Rendered images with source text:
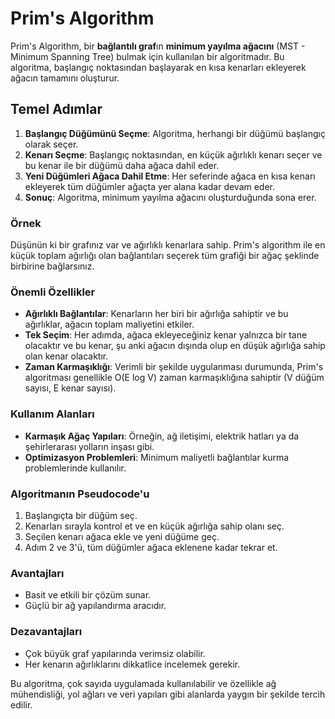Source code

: # Prim's Algorithm

Prim's Algorithm, bir **bağlantılı graf**ın **minimum yayılma ağacını** (MST - Minimum Spanning Tree) bulmak için kullanılan bir algoritmadır. Bu algoritma, başlangıç noktasından başlayarak en kısa kenarları ekleyerek ağacın tamamını oluşturur.

## Temel Adımlar

1. **Başlangıç Düğümünü Seçme**: Algoritma, herhangi bir düğümü başlangıç olarak seçer.
2. **Kenarı Seçme**: Başlangıç noktasından, en küçük ağırlıklı kenarı seçer ve bu kenar ile bir düğümü daha ağaca dahil eder.
3. **Yeni Düğümleri Ağaca Dahil Etme**: Her seferinde ağaca en kısa kenarı ekleyerek tüm düğümler ağaçta yer alana kadar devam eder.
4. **Sonuç**: Algoritma, minimum yayılma ağacını oluşturduğunda sona erer.

### Örnek

Düşünün ki bir grafınız var ve ağırlıklı kenarlara sahip. Prim's algorithm ile en küçük toplam ağırlığı olan bağlantıları seçerek tüm grafiği bir ağaç şeklinde birbirine bağlarsınız.

### Önemli Özellikler

- **Ağırlıklı Bağlantılar**: Kenarların her biri bir ağırlığa sahiptir ve bu ağırlıklar, ağacın toplam maliyetini etkiler.
- **Tek Seçim**: Her adımda, ağaca ekleyeceğiniz kenar yalnızca bir tane olacaktır ve bu kenar, şu anki ağacın dışında olup en düşük ağırlığa sahip olan kenar olacaktır.
- **Zaman Karmaşıklığı**: Verimli bir şekilde uygulanması durumunda, Prim's algoritması genellikle O(E log V) zaman karmaşıklığına sahiptir (V düğüm sayısı, E kenar sayısı).

### Kullanım Alanları

- **Karmaşık Ağaç Yapıları**: Örneğin, ağ iletişimi, elektrik hatları ya da şehirlerarası yolların inşası gibi.
- **Optimizasyon Problemleri**: Minimum maliyetli bağlantılar kurma problemlerinde kullanılır.

### Algoritmanın Pseudocode'u

1. Başlangıçta bir düğüm seç.
2. Kenarları sırayla kontrol et ve en küçük ağırlığa sahip olanı seç.
3. Seçilen kenarı ağaca ekle ve yeni düğüme geç.
4. Adım 2 ve 3'ü, tüm düğümler ağaca eklenene kadar tekrar et.

### Avantajları

- Basit ve etkili bir çözüm sunar.
- Güçlü bir ağ yapılandırma aracıdır.

### Dezavantajları

- Çok büyük graf yapılarında verimsiz olabilir.
- Her kenarın ağırlıklarını dikkatlice incelemek gerekir.

Bu algoritma, çok sayıda uygulamada kullanılabilir ve özellikle ağ mühendisliği, yol ağları ve veri yapıları gibi alanlarda yaygın bir şekilde tercih edilir.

Work required: Using the records above, find and show each line with the string "noktasından".

Expected answer:
Prim's Algorithm, bir **bağlantılı graf**ın **minimum yayılma ağacını** (MST - Minimum Spanning Tree) bulmak için kullanılan bir algoritmadır. Bu algoritma, başlangıç noktasından başlayarak en kısa kenarları ekleyerek ağacın tamamını oluşturur.
2. **Kenarı Seçme**: Başlangıç noktasından, en küçük ağırlıklı kenarı seçer ve bu kenar ile bir düğümü daha ağaca dahil eder.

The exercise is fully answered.